→ **BRIEF**:
Please transcribe the data that follows without the pictures, keeping every word the same.

→ **Plain-text document sources**:

== == ==

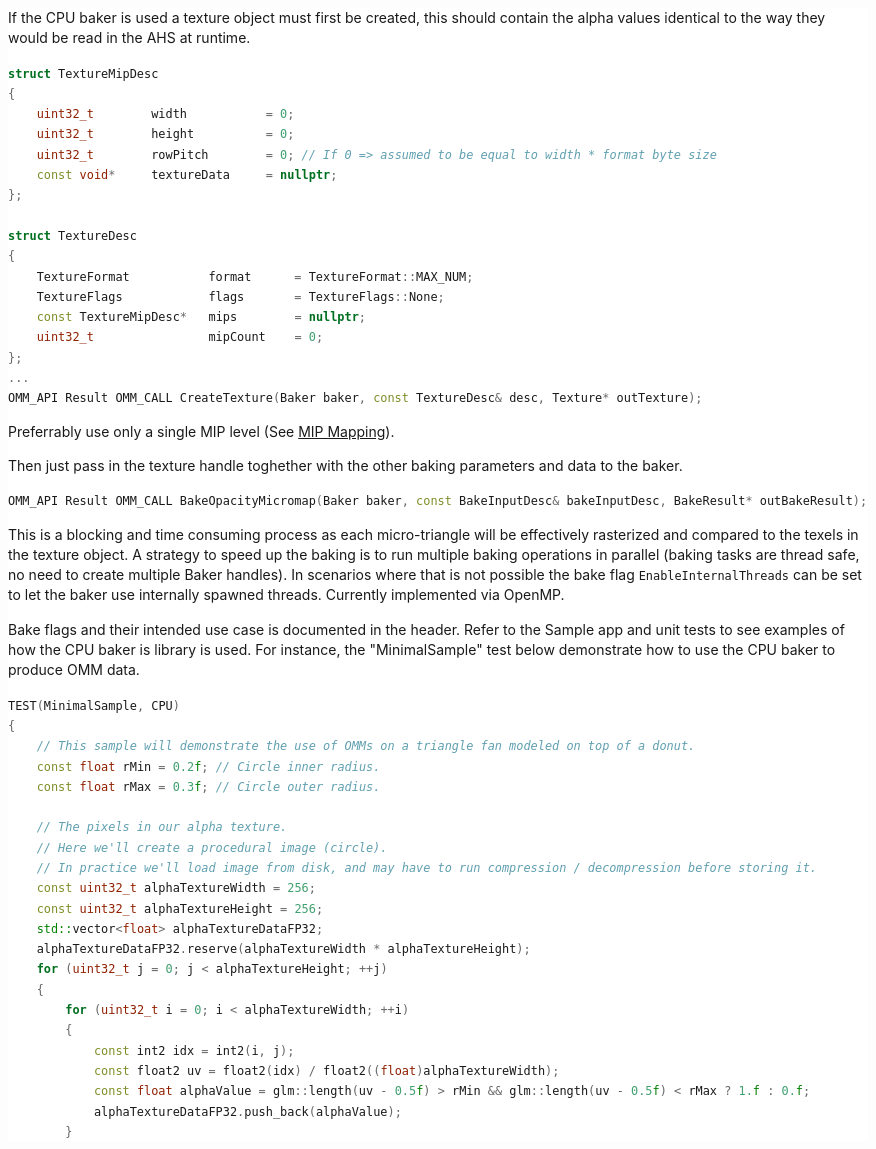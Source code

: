 If the CPU baker is used a texture object must first be created, this should contain the alpha values identical to the way they would be read in the AHS at runtime. 

```cpp
struct TextureMipDesc
{
    uint32_t        width           = 0;
    uint32_t        height          = 0;
    uint32_t        rowPitch        = 0; // If 0 => assumed to be equal to width * format byte size
    const void*     textureData     = nullptr;
};

struct TextureDesc
{
    TextureFormat           format      = TextureFormat::MAX_NUM;
    TextureFlags            flags       = TextureFlags::None;
    const TextureMipDesc*   mips        = nullptr;
    uint32_t                mipCount    = 0;
};
...
OMM_API Result OMM_CALL CreateTexture(Baker baker, const TextureDesc& desc, Texture* outTexture);
```
Preferrably use only a single MIP level (See  [MIP Mapping](#mip-mapping-(4-state))).

Then just pass in the texture handle toghether with the other baking parameters and data to the baker.

```cpp
OMM_API Result OMM_CALL BakeOpacityMicromap(Baker baker, const BakeInputDesc& bakeInputDesc, BakeResult* outBakeResult);
```

This is a blocking and time consuming process as each micro-triangle will be effectively rasterized and compared to the texels in the texture object. A strategy to speed up the baking is to run multiple baking operations in parallel (baking tasks are thread safe, no need to create multiple Baker handles). In scenarios where that is not possible the bake flag ``EnableInternalThreads`` can be set to let the baker use internally spawned threads. Currently implemented via OpenMP.

Bake flags and their intended use case is documented in the header. Refer to the Sample app and unit tests to see examples of how the CPU baker is library is used. For instance, the "MinimalSample" test below demonstrate how to use the CPU baker to produce OMM data.

```cpp
TEST(MinimalSample, CPU) 
{
    // This sample will demonstrate the use of OMMs on a triangle fan modeled on top of a donut.
    const float rMin = 0.2f; // Circle inner radius.
    const float rMax = 0.3f; // Circle outer radius.

    // The pixels in our alpha texture. 
    // Here we'll create a procedural image (circle).
    // In practice we'll load image from disk, and may have to run compression / decompression before storing it.
    const uint32_t alphaTextureWidth = 256;
    const uint32_t alphaTextureHeight = 256;
    std::vector<float> alphaTextureDataFP32;
    alphaTextureDataFP32.reserve(alphaTextureWidth * alphaTextureHeight);
    for (uint32_t j = 0; j < alphaTextureHeight; ++j)
    {
        for (uint32_t i = 0; i < alphaTextureWidth; ++i)
        {
            const int2 idx = int2(i, j);
            const float2 uv = float2(idx) / float2((float)alphaTextureWidth);
            const float alphaValue = glm::length(uv - 0.5f) > rMin && glm::length(uv - 0.5f) < rMax ? 1.f : 0.f;
            alphaTextureDataFP32.push_back(alphaValue);
        }
```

== == ==

→ **SOLUTION**:
Source code

: If the CPU baker is used a texture object must first be created, this should contain the alpha values identical to the way they would be read in the AHS at runtime. 

```cpp
struct TextureMipDesc
{
    uint32_t        width           = 0;
    uint32_t        height          = 0;
    uint32_t        rowPitch        = 0; // If 0 => assumed to be equal to width * format byte size
    const void*     textureData     = nullptr;
};

struct TextureDesc
{
    TextureFormat           format      = TextureFormat::MAX_NUM;
    TextureFlags            flags       = TextureFlags::None;
    const TextureMipDesc*   mips        = nullptr;
    uint32_t                mipCount    = 0;
};
...
OMM_API Result OMM_CALL CreateTexture(Baker baker, const TextureDesc& desc, Texture* outTexture);
```
Preferrably use only a single MIP level (See  [MIP Mapping](#mip-mapping-(4-state))).

Then just pass in the texture handle toghether with the other baking parameters and data to the baker.

```cpp
OMM_API Result OMM_CALL BakeOpacityMicromap(Baker baker, const BakeInputDesc& bakeInputDesc, BakeResult* outBakeResult);
```

This is a blocking and time consuming process as each micro-triangle will be effectively rasterized and compared to the texels in the texture object. A strategy to speed up the baking is to run multiple baking operations in parallel (baking tasks are thread safe, no need to create multiple Baker handles). In scenarios where that is not possible the bake flag ``EnableInternalThreads`` can be set to let the baker use internally spawned threads. Currently implemented via OpenMP.

Bake flags and their intended use case is documented in the header. Refer to the Sample app and unit tests to see examples of how the CPU baker is library is used. For instance, the "MinimalSample" test below demonstrate how to use the CPU baker to produce OMM data.

```cpp
TEST(MinimalSample, CPU) 
{
    // This sample will demonstrate the use of OMMs on a triangle fan modeled on top of a donut.
    const float rMin = 0.2f; // Circle inner radius.
    const float rMax = 0.3f; // Circle outer radius.

    // The pixels in our alpha texture. 
    // Here we'll create a procedural image (circle).
    // In practice we'll load image from disk, and may have to run compression / decompression before storing it.
    const uint32_t alphaTextureWidth = 256;
    const uint32_t alphaTextureHeight = 256;
    std::vector<float> alphaTextureDataFP32;
    alphaTextureDataFP32.reserve(alphaTextureWidth * alphaTextureHeight);
    for (uint32_t j = 0; j < alphaTextureHeight; ++j)
    {
        for (uint32_t i = 0; i < alphaTextureWidth; ++i)
        {
            const int2 idx = int2(i, j);
            const float2 uv = float2(idx) / float2((float)alphaTextureWidth);
            const float alphaValue = glm::length(uv - 0.5f) > rMin && glm::length(uv - 0.5f) < rMax ? 1.f : 0.f;
            alphaTextureDataFP32.push_back(alphaValue);
        }
```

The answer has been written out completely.